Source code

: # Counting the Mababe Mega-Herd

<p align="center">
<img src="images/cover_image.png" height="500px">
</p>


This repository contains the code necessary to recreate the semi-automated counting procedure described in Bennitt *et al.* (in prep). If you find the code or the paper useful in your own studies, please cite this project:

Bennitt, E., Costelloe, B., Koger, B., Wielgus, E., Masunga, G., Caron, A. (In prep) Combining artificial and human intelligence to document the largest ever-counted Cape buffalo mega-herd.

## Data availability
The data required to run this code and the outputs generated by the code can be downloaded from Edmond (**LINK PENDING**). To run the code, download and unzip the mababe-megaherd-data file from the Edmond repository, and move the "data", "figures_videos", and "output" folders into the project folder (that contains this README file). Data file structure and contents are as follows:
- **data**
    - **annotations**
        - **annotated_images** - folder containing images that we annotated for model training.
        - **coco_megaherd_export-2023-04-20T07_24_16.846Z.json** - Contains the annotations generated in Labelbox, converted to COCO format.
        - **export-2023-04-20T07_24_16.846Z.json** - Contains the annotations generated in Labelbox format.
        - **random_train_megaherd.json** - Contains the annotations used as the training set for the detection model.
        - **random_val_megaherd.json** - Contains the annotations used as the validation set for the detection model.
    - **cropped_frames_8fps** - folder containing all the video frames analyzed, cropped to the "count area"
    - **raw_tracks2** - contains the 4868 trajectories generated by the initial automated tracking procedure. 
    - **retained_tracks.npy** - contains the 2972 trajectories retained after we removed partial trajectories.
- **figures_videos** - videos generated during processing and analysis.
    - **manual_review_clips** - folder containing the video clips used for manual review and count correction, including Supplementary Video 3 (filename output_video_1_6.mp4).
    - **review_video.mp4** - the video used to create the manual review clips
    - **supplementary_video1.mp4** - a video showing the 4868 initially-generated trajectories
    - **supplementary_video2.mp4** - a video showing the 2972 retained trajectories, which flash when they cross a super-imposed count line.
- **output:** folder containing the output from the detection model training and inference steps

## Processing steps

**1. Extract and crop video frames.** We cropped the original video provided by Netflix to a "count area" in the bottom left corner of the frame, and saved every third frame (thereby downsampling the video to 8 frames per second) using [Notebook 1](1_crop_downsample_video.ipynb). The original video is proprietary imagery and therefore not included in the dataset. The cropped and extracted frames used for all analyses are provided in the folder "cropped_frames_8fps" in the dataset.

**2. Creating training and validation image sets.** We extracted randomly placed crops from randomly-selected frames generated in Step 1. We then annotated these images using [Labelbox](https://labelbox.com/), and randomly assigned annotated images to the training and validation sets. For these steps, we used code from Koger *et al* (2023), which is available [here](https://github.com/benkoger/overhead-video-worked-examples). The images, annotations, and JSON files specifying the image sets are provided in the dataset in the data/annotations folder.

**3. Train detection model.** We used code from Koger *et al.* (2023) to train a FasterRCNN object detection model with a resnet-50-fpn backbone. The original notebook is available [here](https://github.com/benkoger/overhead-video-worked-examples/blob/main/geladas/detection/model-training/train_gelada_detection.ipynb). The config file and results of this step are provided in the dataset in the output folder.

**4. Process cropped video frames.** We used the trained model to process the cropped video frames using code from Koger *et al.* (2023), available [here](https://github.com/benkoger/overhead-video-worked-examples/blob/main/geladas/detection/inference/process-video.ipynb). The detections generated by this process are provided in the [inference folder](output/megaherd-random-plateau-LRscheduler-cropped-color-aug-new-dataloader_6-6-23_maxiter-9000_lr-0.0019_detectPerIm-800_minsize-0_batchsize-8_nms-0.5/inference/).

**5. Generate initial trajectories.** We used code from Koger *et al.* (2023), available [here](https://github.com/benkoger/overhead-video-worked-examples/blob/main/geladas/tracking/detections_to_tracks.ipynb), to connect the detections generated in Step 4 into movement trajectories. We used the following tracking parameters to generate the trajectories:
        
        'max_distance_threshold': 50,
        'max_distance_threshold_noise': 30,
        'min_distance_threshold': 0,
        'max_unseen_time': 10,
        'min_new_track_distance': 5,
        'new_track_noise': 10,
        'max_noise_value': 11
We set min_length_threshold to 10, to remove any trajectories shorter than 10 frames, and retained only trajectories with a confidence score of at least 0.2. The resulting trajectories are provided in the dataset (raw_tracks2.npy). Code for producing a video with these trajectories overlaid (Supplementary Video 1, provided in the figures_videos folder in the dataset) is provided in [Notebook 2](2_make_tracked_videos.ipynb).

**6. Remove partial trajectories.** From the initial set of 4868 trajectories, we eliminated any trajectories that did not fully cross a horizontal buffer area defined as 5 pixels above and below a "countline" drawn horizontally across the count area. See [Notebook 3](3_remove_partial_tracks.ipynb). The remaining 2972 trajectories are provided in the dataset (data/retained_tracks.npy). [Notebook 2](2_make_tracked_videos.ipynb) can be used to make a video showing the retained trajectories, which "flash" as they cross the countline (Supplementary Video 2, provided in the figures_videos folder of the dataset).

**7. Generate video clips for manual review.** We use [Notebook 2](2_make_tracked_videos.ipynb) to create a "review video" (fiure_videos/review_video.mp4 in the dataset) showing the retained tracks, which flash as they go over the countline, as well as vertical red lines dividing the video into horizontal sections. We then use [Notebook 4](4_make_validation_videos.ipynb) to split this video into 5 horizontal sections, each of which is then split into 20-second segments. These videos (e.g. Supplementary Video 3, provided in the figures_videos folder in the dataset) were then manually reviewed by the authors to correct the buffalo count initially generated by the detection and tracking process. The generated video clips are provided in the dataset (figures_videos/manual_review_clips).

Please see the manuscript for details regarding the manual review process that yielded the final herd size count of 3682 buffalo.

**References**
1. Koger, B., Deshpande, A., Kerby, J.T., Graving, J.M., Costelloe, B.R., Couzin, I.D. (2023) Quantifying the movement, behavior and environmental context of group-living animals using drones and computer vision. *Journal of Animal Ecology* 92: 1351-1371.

▶ [EXERCISE]:
Going through the entries, return every line holding the word "Costelloe".

▶ [ANSWER BOX]:
Bennitt, E., Costelloe, B., Koger, B., Wielgus, E., Masunga, G., Caron, A. (In prep) Combining artificial and human intelligence to document the largest ever-counted Cape buffalo mega-herd.
1. Koger, B., Deshpande, A., Kerby, J.T., Graving, J.M., Costelloe, B.R., Couzin, I.D. (2023) Quantifying the movement, behavior and environmental context of group-living animals using drones and computer vision. *Journal of Animal Ecology* 92: 1351-1371.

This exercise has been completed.